Kill The Messenger's Funding

Jack Shafer has been banging on about how terrible he thinks PBS news is—in particular, we recall his cheap shots at Lehrer’s News Hour. His main problem seems to be that it makes him sleepy. There’s no pleasing Shafer, apparently—because if it’s not a spectacular ethical lapse in the showers with Biill O’Reilly, then its the transgression of being too tweedy and unsexy. For our part, we like the thoughtful, civilized, literate News Hour. It is the efforts to update the program salaciously—particularly by employing blowhards like Brooks and Shields—that ultimately are the weakest elements in the program. Maybe it could stand an infusion of quirkiness—God knows, a show like Almanac is spilling over with little else—but this is hardly a deal-breaker. We like News Hour just fine the way it is; it’s the only TV news we can stomach, even if we have to shut our eyes when Ray Suarez is onscreen (to believe its really him).

We disagree with Shafer’s thoughtful piece at Slate this week on defunding and decommissioning the Corporation for Public Broadcasting. His is a cogent and pursuasive argument (although seemingly designed to steer me into a late morning nap—hey, live by the sword, die by the sword, Jack) that politicians tampering with media is a bad thing. And yet, at the same time, he claims that the partisan lens is as good as any through which to view the world. By way of example, Shafer writes:

Now under Moyers polled conservatives for their views, while the Editorial Report mostly reiterates the Wall Street Journal editorial-page line. Yet editorial “balance” is not what either show needs—both benefit from looking at current events through ideological lenses. I’d rather watch a Miele soak cycle than view either program sanitized to CPB charter standards.”

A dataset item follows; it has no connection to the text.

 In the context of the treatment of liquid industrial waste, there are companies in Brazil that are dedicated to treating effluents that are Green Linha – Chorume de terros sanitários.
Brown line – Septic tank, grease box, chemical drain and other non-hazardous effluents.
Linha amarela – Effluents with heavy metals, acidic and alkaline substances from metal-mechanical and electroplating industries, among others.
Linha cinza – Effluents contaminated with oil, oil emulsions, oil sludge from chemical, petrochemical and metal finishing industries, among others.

Aside from Shafer here revealing himself to be a domestic snob (Miele? Good God, man, that’s no way to curry populist outrage), this strikes on a growing consciousness among readers, editors, and media critics that the whole conceit of “balance” in reporting is silly and itself has a skewing effect. One fine Times letter-writer described equal-opportunity journalism as “pitting a saint against a horse thief and saying ‘only time will tell,’” which is the neatest metaphor we’ve heard in connection with this issue of tit-for-tat sourcing.) This all sounds like a red herring, as far as we’re concerned. Sure there are egregious examples, but it is hardly a trend, and we figure that when it does happen, it probably happens for all the right reasons.

We think the CPB provides for a constant, annual checking mechanism each time funding comes up—resulting in the usual articles in publications like the Times and Slate. Ultimately, funding is nonpartisan—or at least bi-partisan. Yes, in contentionous times where there is a tyranny of the majority, there are good reasons to worry that “balance” is merely a federal bludgeon to bang PBS programming firmly to the right of center, but the government’s involvement is a guarantee of a certain amount of transparency that does not exist in the commercial media world.

It is no accident that the whole world outside US borders (and much of it within US borders) still considers the gold standard of news not ABC, NBC, or CBS—but the publicly funded BBC. What is the closest thing Americans have to the BBC, not in terms of funding, but in terms of quality, balance, authoritativeness, and substance—the American standard by which all others are measured, every time someone grinds out a study of journalism standards and practices? It is NPR and PBS.

We think Lehrer is a fine example of high-quality journalism and we feel confident that the News Hour can be entrusted to weigh balance against fairness. Part of the job of broadcasting the news is the wisdom to lay out the facts and analysis in a considered way which clearly points to the truth while ackowledging any lingering, legitimate doubts—not from the flat-earthers or the creationists but from thoughtful, serious dissenters with substantive evidence for a contrary interpretation of the facts.